[ABOUT THIS TASK]
Every entry below should be restated word for word, except for its images.
Start of Block
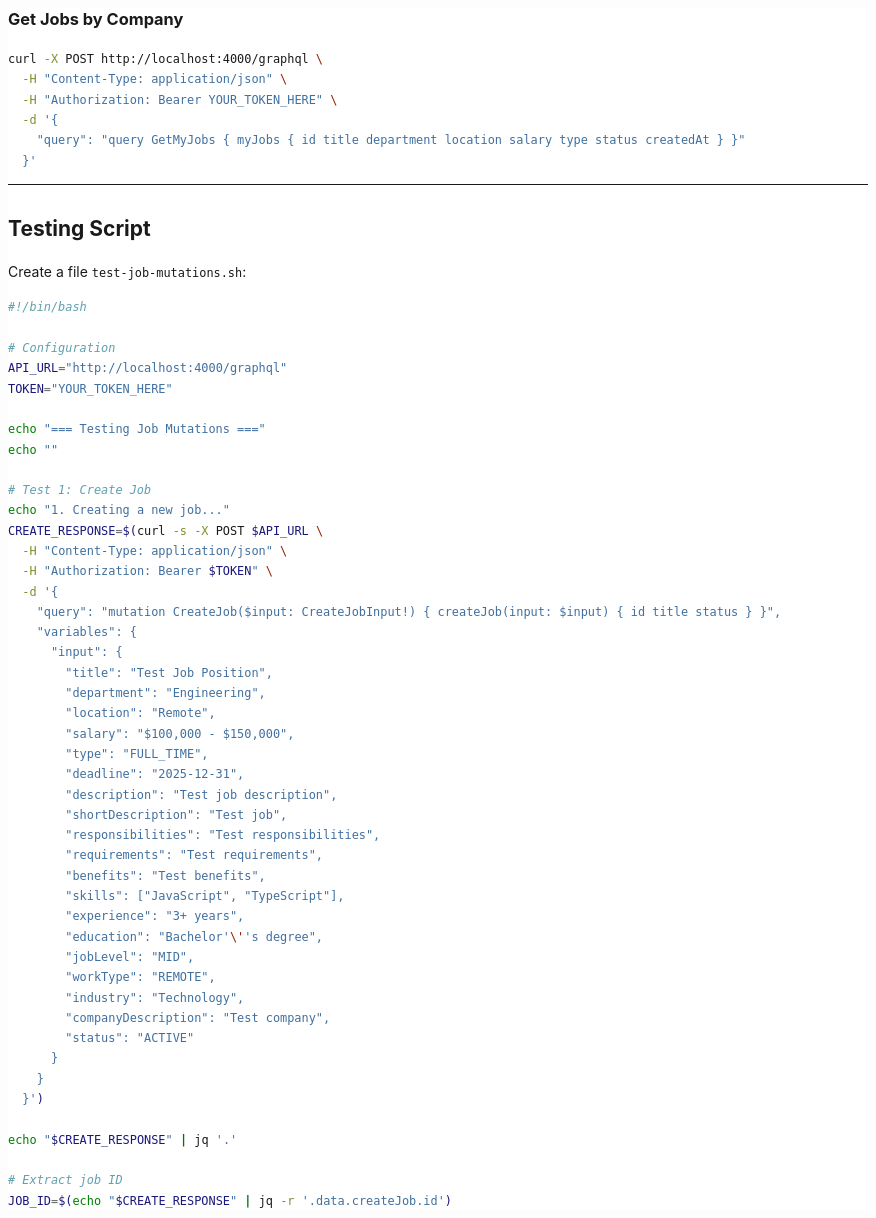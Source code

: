 ### Get Jobs by Company
```bash
curl -X POST http://localhost:4000/graphql \
  -H "Content-Type: application/json" \
  -H "Authorization: Bearer YOUR_TOKEN_HERE" \
  -d '{
    "query": "query GetMyJobs { myJobs { id title department location salary type status createdAt } }"
  }'
```

---

## Testing Script

Create a file `test-job-mutations.sh`:

```bash
#!/bin/bash

# Configuration
API_URL="http://localhost:4000/graphql"
TOKEN="YOUR_TOKEN_HERE"

echo "=== Testing Job Mutations ==="
echo ""

# Test 1: Create Job
echo "1. Creating a new job..."
CREATE_RESPONSE=$(curl -s -X POST $API_URL \
  -H "Content-Type: application/json" \
  -H "Authorization: Bearer $TOKEN" \
  -d '{
    "query": "mutation CreateJob($input: CreateJobInput!) { createJob(input: $input) { id title status } }",
    "variables": {
      "input": {
        "title": "Test Job Position",
        "department": "Engineering",
        "location": "Remote",
        "salary": "$100,000 - $150,000",
        "type": "FULL_TIME",
        "deadline": "2025-12-31",
        "description": "Test job description",
        "shortDescription": "Test job",
        "responsibilities": "Test responsibilities",
        "requirements": "Test requirements",
        "benefits": "Test benefits",
        "skills": ["JavaScript", "TypeScript"],
        "experience": "3+ years",
        "education": "Bachelor'\''s degree",
        "jobLevel": "MID",
        "workType": "REMOTE",
        "industry": "Technology",
        "companyDescription": "Test company",
        "status": "ACTIVE"
      }
    }
  }')

echo "$CREATE_RESPONSE" | jq '.'

# Extract job ID
JOB_ID=$(echo "$CREATE_RESPONSE" | jq -r '.data.createJob.id')
```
End of Block
[OUTPUT]
Source code

: ### Get Jobs by Company
```bash
curl -X POST http://localhost:4000/graphql \
  -H "Content-Type: application/json" \
  -H "Authorization: Bearer YOUR_TOKEN_HERE" \
  -d '{
    "query": "query GetMyJobs { myJobs { id title department location salary type status createdAt } }"
  }'
```

---

## Testing Script

Create a file `test-job-mutations.sh`:

```bash
#!/bin/bash

# Configuration
API_URL="http://localhost:4000/graphql"
TOKEN="YOUR_TOKEN_HERE"

echo "=== Testing Job Mutations ==="
echo ""

# Test 1: Create Job
echo "1. Creating a new job..."
CREATE_RESPONSE=$(curl -s -X POST $API_URL \
  -H "Content-Type: application/json" \
  -H "Authorization: Bearer $TOKEN" \
  -d '{
    "query": "mutation CreateJob($input: CreateJobInput!) { createJob(input: $input) { id title status } }",
    "variables": {
      "input": {
        "title": "Test Job Position",
        "department": "Engineering",
        "location": "Remote",
        "salary": "$100,000 - $150,000",
        "type": "FULL_TIME",
        "deadline": "2025-12-31",
        "description": "Test job description",
        "shortDescription": "Test job",
        "responsibilities": "Test responsibilities",
        "requirements": "Test requirements",
        "benefits": "Test benefits",
        "skills": ["JavaScript", "TypeScript"],
        "experience": "3+ years",
        "education": "Bachelor'\''s degree",
        "jobLevel": "MID",
        "workType": "REMOTE",
        "industry": "Technology",
        "companyDescription": "Test company",
        "status": "ACTIVE"
      }
    }
  }')

echo "$CREATE_RESPONSE" | jq '.'

# Extract job ID
JOB_ID=$(echo "$CREATE_RESPONSE" | jq -r '.data.createJob.id')
```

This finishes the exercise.